Das Kronland „Galizien und Lodomerien“ als österreichische Kolonie und postkoloniale Ansätze zur Erklärung der ukrainischen Identität im Habsburgerreich

Österreich ist in der heutigen Wahrnehmung keine klassische Kolonialmacht wie Frankreich, das vereinte Königreich oder das deutsche Kaiserreich. Jedoch gibt es neuerdings Meinungsverschiedenheiten in der Geschichtswissenschaft darüber, ob Österreich wirklich keine Kolonialmacht sei. Der Historiker Sauer hebt auf den S. 7f. und 17f. hervor, dass die Donaumonarchie zwar kolonisatorische Ambitionen und Ziele hatte, allerdings keine Überseegebiete langfristig etablierte und daher keine Kolonialmacht sei. Auf diese Meinung antwortet Ruthner, welcher stattdessen auf S. 37 hervorhebt, dass die Donaumonarchie heutzutage als imperialistische „(Pseudo-)Kolonialmacht“ aufgrund dessen imperialistischer Bemächtigung anderer Volksgruppen bewertet werde.
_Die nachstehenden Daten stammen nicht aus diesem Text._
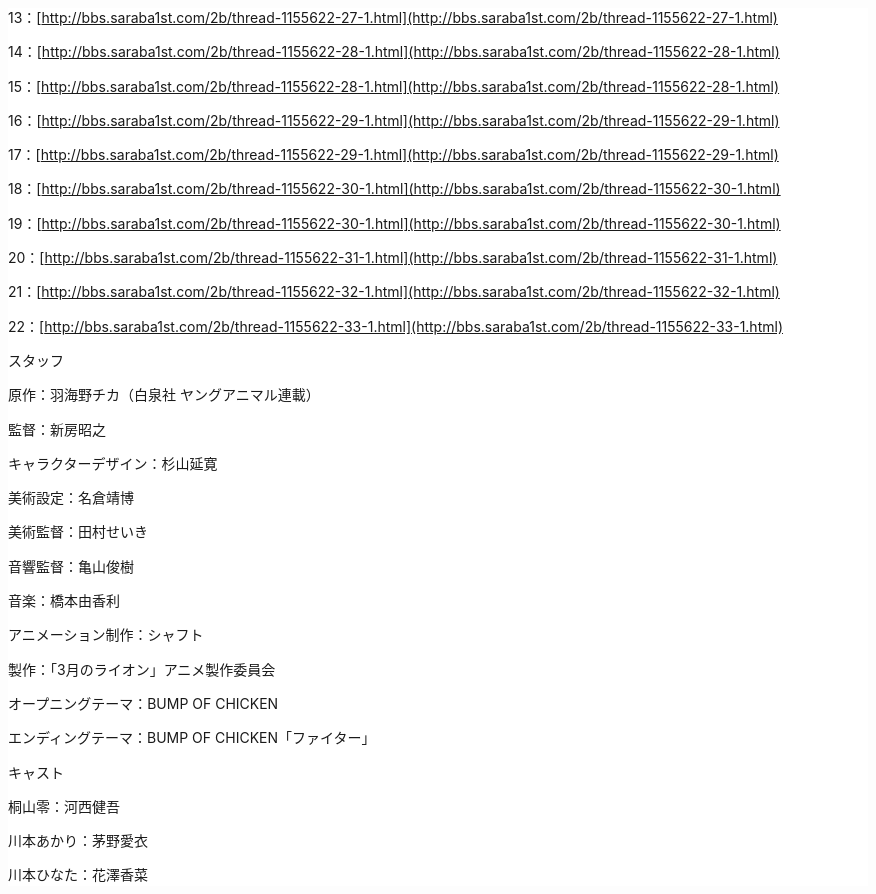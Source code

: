 13：[http://bbs.saraba1st.com/2b/thread-1155622-27-1.html](http://bbs.saraba1st.com/2b/thread-1155622-27-1.html)

14：[http://bbs.saraba1st.com/2b/thread-1155622-28-1.html](http://bbs.saraba1st.com/2b/thread-1155622-28-1.html)

15：[http://bbs.saraba1st.com/2b/thread-1155622-28-1.html](http://bbs.saraba1st.com/2b/thread-1155622-28-1.html)

16：[http://bbs.saraba1st.com/2b/thread-1155622-29-1.html](http://bbs.saraba1st.com/2b/thread-1155622-29-1.html)

17：[http://bbs.saraba1st.com/2b/thread-1155622-29-1.html](http://bbs.saraba1st.com/2b/thread-1155622-29-1.html)

18：[http://bbs.saraba1st.com/2b/thread-1155622-30-1.html](http://bbs.saraba1st.com/2b/thread-1155622-30-1.html)

19：[http://bbs.saraba1st.com/2b/thread-1155622-30-1.html](http://bbs.saraba1st.com/2b/thread-1155622-30-1.html)

20：[http://bbs.saraba1st.com/2b/thread-1155622-31-1.html](http://bbs.saraba1st.com/2b/thread-1155622-31-1.html)

21：[http://bbs.saraba1st.com/2b/thread-1155622-32-1.html](http://bbs.saraba1st.com/2b/thread-1155622-32-1.html)

22：[http://bbs.saraba1st.com/2b/thread-1155622-33-1.html](http://bbs.saraba1st.com/2b/thread-1155622-33-1.html)


スタッフ

原作：羽海野チカ（白泉社 ヤングアニマル連載）

監督：新房昭之

キャラクターデザイン：杉山延寛

美術設定：名倉靖博

美術監督：田村せいき

音響監督：亀山俊樹

音楽：橋本由香利

アニメーション制作：シャフト

製作：「3月のライオン」アニメ製作委員会


オープニングテーマ：BUMP OF CHICKEN

エンディングテーマ：BUMP OF CHICKEN「ファイター」


キャスト

桐山零：河西健吾

川本あかり：茅野愛衣

川本ひなた：花澤香菜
Darunter fielen dann auch die Ukrainer im sogenannten Kronland „Galizien und Lodomerien“. Sollte es sich um eine Kolonie handeln, dann müsste die Identitätsbildung der ukrainischen Bevölkerung im Kronland von der Kolonialmacht beeinflusst worden sein, was im Rahmen eines Kolonialdiskurs geschehe, und mithilfe postkolonialer Theorien erforscht werden kann. Es wäre dann wichtig die Identitätsbildung der Ukrainer zu betrachten, da diese Bildung die heutige Identität der Ukrainer zumindest mitbestimmte. Diese wurde nun erneut mit der Invasion durch Russland im Jahr 2022 herausgefordert. In diesem Essay soll gezeigt werden, wieso Galizien eine Kolonie Österreichs war anhand der Untersuchungen diverser heutiger Historiker und anhand postkolonialer Theorien werden die Argumente der ukrainophilen ukrainischen Historiker für eine eigene ukrainische Identität gegen Ende der Habsburgerherrschaft erklärt. Dazu sollen zuerst die kolonialen Ambitionen und Strategien Österreichs in Galizien anhand von Sekundärliteratur aufgezeigt werden, während dann im Anschluss die Konzepte des Othering und der Travelling Theory für die Erklärung der ukrainischen Identität bei den ukrainophilen Historikern verwendet werden.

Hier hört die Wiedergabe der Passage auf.